Interactions (4) and (5)

Providers of and consumers of Web services should be given the opportunity of interacting directly with the providers of consumers and of social Web services, respectively. Providers of Web services could develop and offer new Web services based on consumers’ needs and feedbacks on existing Web services. These details can be made available through the social networks of consumers subject to guaranteeing consumers’ privacy. The same applies to consumers who could express their requirements and expectations in advance to providers of social networks of social Web services so these latter offer better services like showing the collaborating Web services using graphs, for example. The questions that interaction (4) raise include the following: do providers of Web services have to sign up in social networks of consumers, how is consumers’ privacy maintained, how are these providers held accountable for their actions, and how are consumers notified about providers’ requests? Interaction (5) raises almost the same set of questions.

Payment and Pricing

To create a sustainable social Web services ecosystem, all actors should interact, reuse Web services, and make them available for others. In addition to these basic actions, the ecosystem should provide incentives like financial for providers to offer a large spectrum of Web services for a variety of domains (e.g., business, education, and entertainment). Accessing \(\mathbf{SN }_{ sws }\) requires mechanisms for electronic payments and online transactions.

Some factors that help encourage or discourage demands of Web services and regulate their usage are pricing strategies and pricing models. This regulation involves to collect and analyze “service” metrics for purposes such as billing and auditing. It requires that “service” consumption be measured and the charging information be communicated between appropriate actors. To obtain viable business models, non-standard pricing mechanisms have to be taken into consideration. Most common pricing models are based on fixed prices. For example, Günther et al. discuss the challenges associated with pricing Web services [10]. They argue that the usage-based pricing model, combined with an option to switch to a flat subscription, is a suitable strategy to penetrate the market of Web services. Bitran et al. advocate that dynamic price models are particularly useful for short selling horizons and demands that are both stochastic and price sensitive [9]. Airline companies and hotels are good examples where dynamic pricing strategies are key drivers for increasing their revenues.

In recent years, a good number payment systems are available for online transactions, such as the traditional credit card but, also, new payment systems such as Google Checkout and Paypal Check-out, which are mainly geared toward selling goods. These systems can be easily adapted to support selling Web services online. Companies that enable financial transactions, a.k.a Payment Service Providers (PSP), are viewed as important actors in the social Web services ecosystem. They do not only allow customers of Web services to transfer funds from their traditional bank accounts into providers’ accounts but they establish trust relationships among all actors to collaborate within the social Web services ecosystem.

Interactions among consumers, social networks, Web services and providers, and how they are related to payment mechanisms have the following characteristics.

  • Applying payment mechanisms, pricing models and strategies to social Web service ecosystems is particularly interesting since it becomes possible to collect valuable information about Web services, social networks, and actors and process them in real time. As a result, providers can act and react dynamically to changes by adjusting any variable under control, specifically prices.

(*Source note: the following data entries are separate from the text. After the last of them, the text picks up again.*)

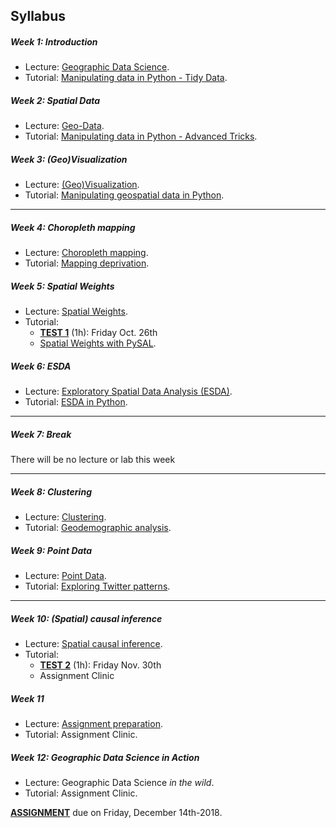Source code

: 
## Syllabus

##### Week 1: Introduction

* Lecture: [Geographic Data Science](notes/Class_01.html).
* Tutorial: [Manipulating data in Python - Tidy Data](labs/Lab_01.html).

##### Week 2: Spatial Data

* Lecture: [Geo-Data](notes/Class_02.html).
* Tutorial: [Manipulating data in Python - Advanced Tricks](labs/Lab_01.html).

##### Week 3: (Geo)Visualization

* Lecture: [(Geo)Visualization](notes/Class_03.html).
* Tutorial: [Manipulating geospatial data in Python](labs/Lab_02.html).

-----

##### Week 4: Choropleth mapping

* Lecture: [Choropleth mapping](notes/Class_04.html).
* Tutorial: [Mapping deprivation](labs/Lab_03.html).

##### Week 5: Spatial Weights

* Lecture: [Spatial Weights](notes/Class_05.html).
* Tutorial: 
    - [**TEST 1**](assignments.html#task_01) (1h): Friday Oct. 26th
    - [Spatial Weights with PySAL](labs/Lab_04.html).

##### Week 6: ESDA

* Lecture: [Exploratory Spatial Data Analysis (ESDA)](notes/Class_06.html).
* Tutorial: [ESDA in Python](labs/Lab_05.html).

-----

##### Week 7: Break

There will be no lecture or lab this week

-----

##### Week 8: Clustering

* Lecture: [Clustering](notes/Class_08.html).
* Tutorial: [Geodemographic analysis](labs/Lab_06.html).

##### Week 9: Point Data

* Lecture: [Point Data](notes/Class_09.html).
* Tutorial: [Exploring Twitter patterns](labs/Lab_07.html).

-----

##### Week 10: (Spatial) causal inference

* Lecture: [Spatial causal inference](notes/Class_10.html).
* Tutorial: 
    - [**TEST 2**](assignments.html#task_02) (1h): Friday Nov. 30th
    - Assignment Clinic

##### Week 11

* Lecture: [Assignment preparation](notes/Class_11.html).
* Tutorial: Assignment Clinic.

##### Week 12: Geographic Data Science in Action

* Lecture: Geographic Data Science *in the wild*.
* Tutorial: Assignment Clinic.

[**ASSIGNMENT**](assignments.html#task_02) due on Friday, December
14th-2018.


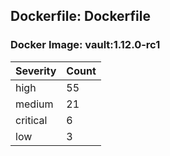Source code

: ## Dockerfile: Dockerfile

### Docker Image: vault:1.12.0-rc1
| Severity | Count |
|----------|-------|
| high | 55 |
| medium | 21 |
| critical | 6 |
| low | 3 |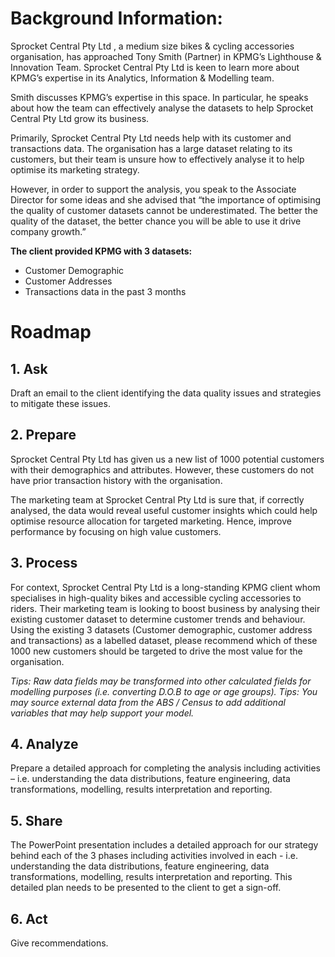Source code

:  # Background Information:

 Sprocket Central Pty Ltd , a medium size bikes & cycling accessories organisation, has approached Tony Smith (Partner) in KPMG’s Lighthouse & Innovation Team. Sprocket Central Pty Ltd  is keen to learn more about KPMG’s expertise in its Analytics, Information & Modelling team. 

Smith discusses KPMG’s expertise in this space. In particular, he speaks about how the team can effectively analyse the datasets to help Sprocket Central Pty Ltd grow its business.

Primarily, Sprocket Central Pty Ltd needs help with its customer and transactions data. The organisation has a large dataset relating to its customers, but their team is unsure how to effectively analyse it to help optimise its marketing strategy.

However, in order to support the analysis, you speak to the Associate Director for some ideas and she advised that “the importance of optimising the quality of customer datasets cannot be underestimated. The better the quality of the dataset, the better chance you will be able to use it drive company growth.”

**The client provided KPMG with 3 datasets:**

- Customer Demographic
- Customer Addresses
- Transactions data in the past 3 months


# Roadmap
## 1. Ask
Draft an email to the client identifying the data quality issues and strategies to mitigate these issues.

## 2. Prepare
Sprocket Central Pty Ltd has given us a new list of 1000 potential customers with their demographics and attributes. However, these customers do not have prior transaction history with the organisation.

The marketing team at Sprocket Central Pty Ltd is sure that, if correctly analysed, the data would reveal useful customer insights which could help optimise resource allocation for targeted marketing. Hence, improve performance by focusing on high value customers.

## 3. Process
For context, Sprocket Central Pty Ltd is a long-standing KPMG client whom specialises in high-quality bikes and accessible cycling accessories to riders. Their marketing team is looking to boost business by analysing their existing customer dataset to determine customer trends and behaviour.
Using the existing 3 datasets (Customer demographic, customer address and transactions) as a labelled dataset, please recommend which of these 1000 new customers should be targeted to drive the most value for the organisation.

_Tips: Raw data fields may be transformed into other calculated fields for modelling purposes (i.e. converting D.O.B to age or age groups). Tips: You may source external data from the ABS / Census to add additional variables that may help support your model._ 

## 4. Analyze
Prepare a detailed approach for completing the analysis including activities – i.e. understanding the data distributions, feature engineering, data transformations, modelling, results interpretation and reporting.

## 5. Share
The PowerPoint presentation includes a detailed approach for our strategy behind each of the 3 phases including activities involved in each - i.e. understanding the data distributions, feature engineering, data transformations, modelling, results interpretation and reporting. This detailed plan needs to be presented to the client to get a sign-off.

## 6. Act
Give recommendations.
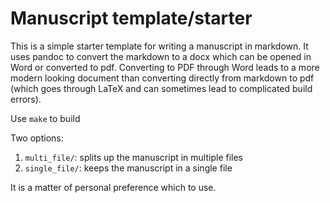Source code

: # Manuscript template/starter

This is a simple starter template for writing a manuscript in markdown.
It uses pandoc to convert the markdown to a docx which can be opened in Word or converted to pdf.
Converting to PDF through Word leads to a more modern looking document than converting directly from markdown to pdf (which goes through LaTeX and can sometimes lead to complicated build errors).

Use `make` to build

Two options:

1. `multi_file/`: splits up the manuscript in multiple files
2. `single_file/`: keeps the manuscript in a single file

It is a matter of personal preference which to use.
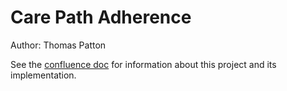 # Care Path Adherence
Author: Thomas Patton

See the [confluence doc](https://coherehealth.atlassian.net/wiki/spaces/~808528523/pages/1664418474/Sequence+Alignment+For+Estimating+CarePath+Adherence) for information about this project and its implementation.

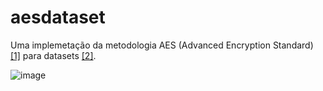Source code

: # aesdataset
Uma implemetação da metodologia AES (Advanced Encryption Standard) [[1]](https://fr.wikipedia.org/wiki/Advanced_Encryption_Standard) para datasets [[2]](https://en.wikipedia.org/wiki/Data_set).

![image](https://github.com/CllsPy/Three-ai/assets/96326019/f18e51cf-0d65-45a0-9e55-2f7af2015149)

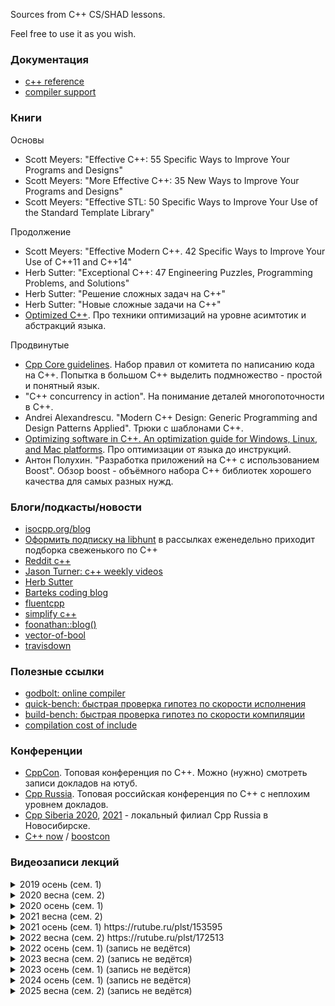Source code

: Sources from C++ CS/SHAD lessons.

Feel free to use it as you wish.

### Документация

* [c++ reference](https://en.cppreference.com/w/)
* [compiler support](https://en.cppreference.com/w/cpp/compiler_support)

### Книги

Основы

* Scott Meyers: "Effective C++: 55 Specific Ways to Improve Your Programs and Designs"
* Scott Meyers: "More Effective C++: 35 New Ways to Improve Your Programs and Designs"
* Scott Meyers: "Effective STL: 50 Specific Ways to Improve Your Use of the Standard Template Library"

Продолжение

* Scott Meyers: "Effective Modern C++. 42 Specific Ways to Improve Your Use of C++11 and C++14"
* Herb Sutter: "Exceptional C++: 47 Engineering Puzzles, Programming Problems, and Solutions"
* Herb Sutter: "Решение сложных задач на С++"
* Herb Sutter: "Новые сложные задачи на C++"
* [Optimized C++](https://apprize.info/c/optimized/index.html). Про техники оптимизаций на уровне асимтотик и абстракций языка.

Продвинутые

* [Cpp Core guidelines](https://github.com/isocpp/CppCoreGuidelines/blob/master/CppCoreGuidelines.md). Набор правил от комитета по написанию кода на С++. Попытка в большом С++ выделить подмножество - простой и понятный язык.
* "C++ concurrency in action". На понимание деталей многопоточности в С++.
* Andrei Alexandrescu. "Modern C++ Design: Generic Programming and Design Patterns Applied". Трюки с шаблонами С++.
* [Optimizing software in C++. An optimization guide for Windows, Linux, and Mac platforms](https://www.agner.org/optimize/optimizing_cpp.pdf). Про оптимизации от языка до инструкций.
* Антон Полухин. "Разработка приложений на С++ с использованием Boost". Обзор boost - объёмного набора С++ библиотек хорошего качества для самых разных нужд.

### Блоги/подкасты/новости

* [isocpp.org/blog](https://isocpp.org/blog)
* [Оформить подписку на libhunt](https://cpp.libhunt.com/) в рассылках еженедельно приходит подборка свеженького по С++
* [Reddit c++](https://www.reddit.com/r/cpp/)
* [Jason Turner: c++ weekly videos](https://www.youtube.com/channel/UCxHAlbZQNFU2LgEtiqd2Maw)
* [Herb Sutter](https://herbsutter.com/gotw/)
* [Barteks coding blog](https://www.bfilipek.com)
* [fluentcpp](https://www.fluentcpp.com/)
* [simplify c++](https://arne-mertz.de)
* [foonathan::blog()](https://foonathan.net/index.html)
* [vector-of-bool](https://vector-of-bool.github.io/)
* [travisdown](https://travisdowns.github.io/)

### Полезные ссылки

* [godbolt: online compiler](https://godbolt.org/)
* [quick-bench: быстрая проверка гипотез по скорости исполнения](https://quick-bench.com)
* [build-bench: быстрая проверка гипотез по скорости компиляции](https://build-bench.com/)
* [compilation cost of include](https://artificial-mind.net/projects/compile-health/)

### Конференции

* [CppCon](https://www.youtube.com/user/CppCon). Топовая конференция по С++. Можно (нужно) смотреть записи докладов на ютуб.
* [Cpp Russia](https://www.youtube.com/c/CUserGroupRussia/playlists). Топовая российская конференция по С++ с неплохим уровнем докладов.
* [Cpp Siberia 2020](https://siberia-2020.cppug.ru/), [2021](https://siberia-2021.cppug.ru/) - локальный филиал Cpp Russia в Новосибирске.
* [C++ now](http://cppnow.org/) / [boostcon](https://www.youtube.com/user/BoostCon/playlists)

### Видеозаписи лекций

<details>
<summary>2019 осень (сем. 1)</summary>
<p>

* Лекция 1. Знакомство. Ввод-вывод. Командная строка. Компиляция. [1](https://youtu.be/Y_BlKsv1r7E), [2](https://youtu.be/PSDXKu4rNdI)
* Лекция 2. Функции. Чтение из файла, cmake, unit-тесты. [1](https://youtu.be/eqDL64IImbs), [2](https://youtu.be/Tu2RZzfobAo)
* Лекция 3. Классы. Начало. [1](https://youtu.be/6cqZ2j-bYmY), [2](https://youtu.be/ZSH-Gt-1I7o)
* Лекция 4. Классы. Продолжение. [1](https://youtu.be/e4JC6pxWV3M), [2](https://youtu.be/H3Fcb1-cGsk)
* Лекция 5. Шаблоны. [1](https://youtu.be/VeN8QtsRpY0), [2](https://youtu.be/UtKV-fYCiCA)
* Лекция 6. Контейнеры и итераторы. [1](https://youtu.be/H3QcV60QXZA), [2](https://youtu.be/utvwkaPI2as)
* Лекция 7. Исключения. [1](https://youtu.be/6aH255s2kKA), [2](https://youtu.be/gM8YRCYrGgE)
* Лекция 8. Умные указатели. Передача аргументов в функцию. RVO / NRVO / copy elision. [1](https://youtu.be/MAdafwgnr9k), [2](https://youtu.be/2_BE2rw0EY8)
* Лекция 9. Техники оптимизации. [1](https://youtu.be/79FcUKY4-PU), [2](https://youtu.be/oZ00R0aF1JE)
* Лекция 10. Техники оптимизации. [1](https://youtu.be/rMPmJENMarQ), [2](https://youtu.be/M8aOj39c_DI)
* Лекция 11. Алгоритмы и лямбды. [1](https://youtu.be/mK_VDUgG09Y), [2](https://youtu.be/54-V8M9W2RU)
* Лекция 12. Компиляция и линковка. Undefined behavior. [1](https://youtu.be/fjpKZqRk5XI), [2](https://youtu.be/W1hKm8SDpQE)

</p>
</details>

<details>
<summary>2020 весна (сем. 2)</summary>
<p>

* Лекция 1. Многопоточность. Введение. [1](https://youtu.be/HxBcjKlqAYk), [2](https://youtu.be/NuH5SB14tHs)
* Лекция 2. Многопоточность. Продолжение. [1](https://youtu.be/hqU8AjZaC5Q), [2](https://youtu.be/MurPt8uNpVo)
* Лекция 3. Многопоточность. Продвинутый материал 1. [1](https://youtu.be/1CBFYsTXxX0), [2](https://youtu.be/2j40v1fKlOQ)
* Лекция 4. Многопоточность. Продвинутый материал 2. [1](https://youtu.be/oYUepciMjEY), [2](https://youtu.be/PyjfZjGKAzM)
* Лекция 5. Move-семантика. [1](https://youtu.be/Q1zzhYoa2mY), [2](https://youtu.be/bsIc5v4jLYg)
* Лекция 6. Advanced templates. [1](https://youtu.be/YkNBzR-kqb8), [2](https://youtu.be/IL_Wy3n1kSM)
* Лекция 7. Compile-time. [1](https://youtu.be/NKXJIqFgHmY), [2](https://youtu.be/_Arr0gvfQhY)
* Лекция 8. Ranges. [1](https://youtu.be/FJHxeM_Fjtk), [2](https://youtu.be/nQHJclbrbO4)
* Лекция 9. Мелкие нововведения стандарта. [1](https://youtu.be/8RcksIcSocs), [2](https://youtu.be/qSXIgA8dCq4)

</p>
</details>

<details>
<summary>2020 осень (сем. 1)</summary>
<p>

* Лекция 1. Знакомство. Ввод-вывод. Командная строка. Компиляция. [1](https://youtu.be/yeTEA38PnJ4), [2](https://youtu.be/t0LJ7Bm66pk)
* Лекция 2. Функции. Заголовочные файлы. Чтение из файла. CMake. Юнит-тесты. [1](https://youtu.be/rhvk4juw_iQ), [2](https://youtu.be/wpBfibqAwx0)
* Лекция 3. Классы. Начало. [1](https://youtu.be/8TgE7hMu_aA), [2](https://youtu.be/4rXZFUVshHw)
* Лекция 4. Классы. Продолжение. [1](https://youtu.be/RjvArKtXlhQ), [2](https://youtu.be/Vg43iOwKR1I)
* Лекция 5. Шаблоны. [1](https://youtu.be/40Za8fH0GDQ), [2](https://youtu.be/-Qf1mljSlZM)
* Лекция 6. Контейнеры и итераторы. [1](https://youtu.be/Reh4fkTlO5c), [2](https://youtu.be/onCmPY5O6wU).
* Лекция 7. Исключения. [1](https://youtu.be/ua0B_XjFS2c), [2](https://youtu.be/jrC1QX4UAxA)
* Лекция 8. Умные указатели. [1](https://youtu.be/4mx-_FfB1-E), [2](https://youtu.be/R-jhmd_G8Pg)
* Лекция 9. Агрументы. RVO / NRVO / copy elision. [1](https://youtu.be/RNzkXY7fg64), [2](https://youtu.be/HhJhMh8Luow)
* Лекция 10. Алгоритмы и лямбды. [1](https://youtu.be/ksOUfRLUUvA), [2](https://youtu.be/oWRirPJuoeI)
* Лекция 11. Техники оптимизации. [1](https://youtu.be/1DjPpmaJGsw), [2](https://youtu.be/f-anWVehTl0)
* Лекция 12. Профилировка. Модель физической памяти. [1](https://youtu.be/vJcvvrMWyv4), [2](https://youtu.be/eqcp3GTqUS0)
* Лекция 13. Компиляция и линковка. [1](https://youtu.be/zq0z7HRQKEM), [2](https://youtu.be/7chdr35ltyU)
* Лекция 14. Практикум. Ray tracing. [1](https://youtu.be/U9kTGFn0tIM), [2](https://youtu.be/BBH_mnCxBzg)

</p>
</details>

<details>
<summary>2021 весна (сем. 2)</summary>
<p>

* Лекция 1. Разминка. [1](https://youtu.be/WYXHZ_Jlo40), [2](https://youtu.be/5h74kXqBUQw)
* Лекция 2. Многопоточность. Введение [1](https://youtu.be/3Yii1FeMGjk), [2](https://youtu.be/AecmnCLeyvA)
* Лекция 3. Многопоточность. Продолжение. [1](https://youtu.be/sWu0hu7Kj6Y), [2](https://youtu.be/TLEdoy3oE3M)
* Лекция -. Домашнее задание: коммивояжёр. [1](https://youtu.be/EZiMQdjwGhM), [2](https://youtu.be/yRwWPYoGfgU)
* Лекция 4. Многопоточность. Продвинутый материал. [1](https://youtu.be/DzzPnxV5SwM), [2](https://youtu.be/e_aQuNLKuc4)
* Лекция 5. Многопоточность. Основы lock free [1](https://youtu.be/9U7sFPyR1ao), [2](https://youtu.be/g-TfVCh_g-M)
* Лекция 6. Move-семантика [1](https://youtu.be/Cmdqxczcxbg), [2](https://youtu.be/GSFCHDP4HhY)
* Лекция 7. Продвинутое использоване шаблонов [1](https://youtu.be/O8UrIj_0rws), [2](https://youtu.be/MVVSMqbIW6g)
* Лекция 8. Мелкие нововведения стандарта [1](https://youtu.be/5U2oh778um0), [2](https://youtu.be/f10uPcJ8WOk)
* Лекция 9. Undefined behavior [1](https://youtu.be/LXKWpnmA1GE)
* Лекция 10. Compile-time вычисления [1](https://youtu.be/8kDavgNjMh0)

</p>
</details>

<details>
<summary>2021 осень (сем. 1) https://rutube.ru/plst/153595</summary>

<p>

* Лекция 1. Введение. Первая программа. Ввод-вывод. Командная строка.
  [1](https://youtu.be/esgXskyUUOk),
  [2](https://youtu.be/VGT5kJuG-r4);
  [1](https://rutube.ru/video/9c0a4f53fe0aa1e2246a44dbaa37620d/),
  [2](https://rutube.ru/video/ae3ca81bf90675eaf843ce4d6f86b429/)
* Лекция 2. Функции. Чтение файла. CMake. Unit-тесты.
  [1](https://youtu.be/c0rK9o0zj_s),
  [2](https://youtu.be/R31UZnHDzWg);
  [1](https://rutube.ru/video/589c98a1a9cf78c9fa053e685b326c6e/),
  [2](https://rutube.ru/video/59fcdce5b9f31185c49a61c6c5ae2976/)
* Лекция 3. Классы. Определение. Поля и методы. Конструктор, присваивание и деструктор.
  [1](https://youtu.be/lDeCc1XsLhQ),
  [2](https://youtu.be/sWHZCmMT05Y);
  [1](https://rutube.ru/video/cefc156443a246c4c0d6a3acd5dbee24/),
  [2](https://rutube.ru/video/5b0cf686111b44ce0006c889e63838ed/)
* Лекция 4. Классы. Наследование. Виртуальные функции. Layout. Дизайн классов.
  [1](https://youtu.be/9eZ0orz82rc),
  [2](https://youtu.be/qxZQhUjsaCc);
  [1](https://rutube.ru/video/c97aacf6e84f35c9ec3a662a7b0989b8/),
  [2](https://rutube.ru/video/7e6849ab01cb01780d923d0c1dc67873/)
* Лекция 5. Шаблоны.
  [1](https://youtu.be/bJfxHJUMmHM),
  [2](https://youtu.be/la1E5CiexMo);
  [1](https://rutube.ru/video/52fa2db44d9f99ff2787b70aaf1c002a/),
  [2](https://rutube.ru/video/adf7b6af5c35b40c7bd3e05321f5d7c2/)
* Лекция 6. Контейнеры и итераторы.
  [1](https://youtu.be/VZ-jR4lmr-Q),
  [2](https://youtu.be/JV1fDUYQKqU);
  [1](https://rutube.ru/video/50e6ed057eaa272360ca85e960a87700/),
  [2](https://rutube.ru/video/9a49e5b4a1bb0ac227a126c0eda34969/)
* Лекция 7. Исключения.
  [1](https://youtu.be/bCNHty9UOWI),
  [2](https://youtu.be/GNg5gUNgx6I);
  [1](https://rutube.ru/video/d21e95aab00f985071ab558d985c29ed/),
  [2](https://rutube.ru/video/756685f45b4dc3d8818de75b5ee1b68e/)
* Лекция 8. Умные указатели
  [y](https://youtu.be/uLB5QWxL4VY);
  [r](https://rutube.ru/video/9a79c0c7f8af7fb6d761802ce0c25fe4/)
* Лекция 9. Аргументы. RVO / NRVO / Copy elision.
  [1](https://youtu.be/oZR92n8rWQs),
  [2](https://youtu.be/eTBSuGhWq58);
  [1](https://rutube.ru/video/d23e39c2a87a3320e41ade2fe34e0d7d/),
  [2](https://rutube.ru/video/62106993fc6a417ac24735f667116d62/)
* Лекция 10. Алгоритмы и лямбды.
  [1](https://youtu.be/7zHkjhpmUHw),
  [2](https://youtu.be/tzeIYO8gjak);
  [1](https://rutube.ru/video/b29625a26cb35fb5f3f02fe15ffb95bd/),
  [2](https://rutube.ru/video/d6ac98aac103d02f4cbb89f0c9faf30d/)
* Лекция 11. Техники оптимизации.
  [1](https://youtu.be/Z5KZ-lWz5kk),
  [2](https://youtu.be/DFAkWpeyKxQ);
  [1](https://rutube.ru/video/b0bd0d88c7f279a13474d52601c1791b/),
  [2](https://rutube.ru/video/622798c4d95f7ff2d956af511466fbc0/)
* Лекция 12. Профилировка. Модель физической памяти.
  [r](https://rutube.ru/video/44275e4af4f7fa9f87902b207f89d6af/)

</p>
</details>

<details>
<summary>2022 весна (сем. 2) https://rutube.ru/plst/172513</summary>

<p>

* Лекция 1. Знакомство. Организационная лекция. Компиляция и линковка.
  [1](https://youtu.be/0ecnfbp703w),
  [2](https://youtu.be/HwOS07rwlWw);
  [1](https://rutube.ru/video/21c43c22b43aee01559a7b68ff0d68ec/),
  [2](https://rutube.ru/video/62ef26664386ef999dff7afbe9d71ba8/)
* Лекция 2. Многопоточность. std::thread. promise-future. Эффективность распараллеливания и закон Амдала.
  [1](https://youtu.be/v76dQsYlvIU),
  [2](https://youtu.be/4VUdS7YB1T0);
  [1](https://rutube.ru/video/d2ab048d80bba8ed16a1ccd38437ce3e/),
  [2](https://rutube.ru/video/3c9e02c16fc354086e9212ebab6f235c/)
* Лекция 3. Многопоточность. Race condition. Mutex. Thread-safe объекты
  [1](https://youtu.be/yInrk3nQL_s),
  [2](https://youtu.be/KI-sUsMKNXk);
  [1](https://rutube.ru/video/9b84742e3424c025dd073327cfa0646a/),
  [2](https://rutube.ru/video/e7b176352a352eb8d67f18df8af8ab12/)
* Лекция 4. Многопоточность. Recursive mutex. Shared mutex. Condition variable. Thread local.
  [1](https://youtu.be/cpn_ebFzpi4),
  [2](https://youtu.be/pj2LtDcJNoE);
  [1](https://rutube.ru/video/7e121903871e553865b8cdcc467019d0/),
  [2](https://rutube.ru/video/b02e5a23a1f4cab684f353e0787c401b/)
* Лекция 5. Многопоточность. Atomics. Основы.
  [1](https://youtu.be/S6p7yNb5A6E),
  [2](https://youtu.be/gqn5RjFYQMo);
  [1](https://rutube.ru/video/718d949120f7a3eb52e3035cdbe59186/),
  [2](https://rutube.ru/video/1361096d7f0770919e40f66640ce1165/)
* Лекция 6. Многопоточность. Spin lock. Hybrid mutex. Lock free
  [1](https://youtu.be/9b6nxJJJIJI),
  [2](https://youtu.be/fac1BkshJmQ);
  [1](https://rutube.ru/video/280e3bdcdef43c8f2f58edf97b240506/),
  [2](https://rutube.ru/video/c1eb8bddce32d30da168e8610efa1191/)
* Лекция 7. Move-семантика.
  [1](https://youtu.be/GbvShkHcNVw),
  [2](https://youtu.be/1fE3aSughxg);
  [1](https://rutube.ru/video/cca1e5a94a3b77ca05f4443bd7cb34de/),
  [2](https://rutube.ru/video/9a26df531958b194f2e5dbe733e5d31c/)
* Лекция 8. Продвинутое использование шаблонов.
  [1](https://youtu.be/_01yztK7ewY),
  [2](https://youtu.be/E20Cy5Lvl80);
  [1](https://rutube.ru/video/d2aa597f9e89795d5a468cfce3f85def/),
  [2](https://rutube.ru/video/e361f27e73f101365503ea045ecddd19/)
* Лекция 9. Мелкие нововведения стандарта.
  [y](https://youtu.be/ouDUSEW0b44);
  [r](https://rutube.ru/video/94b3cf9eac54b770c0fdd8efd3e86297/)
* Лекция 10. Compile-time выичсления.
  [y](https://youtu.be/XfrfL03TEKA);
  [r](https://rutube.ru/video/bee6f77a2c66e0737e9da0e5834b3586/)
* Лекция 11. Undefined behavior.
  [y](https://youtu.be/SBdRY0Sj8Rw);
  [r](https://rutube.ru/video/724bd4293e5c285b15124406b763bb7b/)
* Лекция 12. Форматирование. Ranges.
  [y](https://youtu.be/jlV6a6HEFUs);
  [r](https://rutube.ru/video/0050784b54ab4a2dbeff0827b89832f8)

</p>
</details>

<details>
<summary>2022 осень (сем. 1) (запись не ведётся)</summary>
<p> - </p>
</details>

<details>
<summary>2023 весна (сем. 2) (запись не ведётся)</summary>
<p> - </p>
</details>

<details>
<summary>2023 осень (сем. 1) (запись не ведётся)</summary>
<p> - </p>
</details>

<details>
<summary>2024 осень (сем. 1) (запись не ведётся)</summary>
<p> - </p>
</details>

<details>
<summary>2025 весна (сем. 2) (запись не ведётся)</summary>
<p> - </p>
</details>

  • Incorporating consumers in the social Web services ecosystem offers them the ability to inquiry prices and keep track of the evolution of the selling process.

  • Supporting different payment service providers and pricing models need to be reflected on the infrastructure. Existing service registries needs for example to be extended to support the social Web services ecosystem by including more complex transactions such as negotiations and auctioning.

Emerging potential applications for pricing and payment can be useful for the social Web service ecosystem. Although different in many respects, these applications have to support all actors and deal with the complexity that comes from perishability of Web services and social networks, short selling horizons, and price sensitivity and unpredictable demand of consuming Web services.

Conclusion

The social Web services ecosystem initiative as a novel approach for fostering development, discovery and, usage of Web services provides a sustainable environment by which all actors share and recommend trustworthy Web services. This chapter discussed the realization of an ecosystem of social Web services. This realization identified the necessary actors upon which this ecosystem is built namely providers of Web services who correspond to persons or organizations offering Web services to other persons and organizations, consumers of Web services who correspond to persons or organizations requiring Web services to satisfy their requests, providers of social networks of social Web services who offer means that permit to connect Web services together according to specific schemas like collaboration and substitution, and last but not least providers of social networks of consumers who offer means permitting to connect consumers of Web services together according to specific schemas like recommendation. Different types of interactions occurred between all these actors such as making Web services sign up in a social network of social Web services, supporting users seek advices from other members in a social network of consumers, and combining social networks of consumers and of Web services to achieve users’ requests. Some interactions between these actors are already investigated from different perspectives for instance making Web services sign up in a social network of social Web services requires the compliance of these Web services with this social network’s internal regulations to avoid privacy issues. This compliance is being handled through commitments. The rest of interactions that correspond to providers of and consumers of Web services interacting directly with the providers of social networks of social Web services and of consumers are still pending and hence, further investigation is required.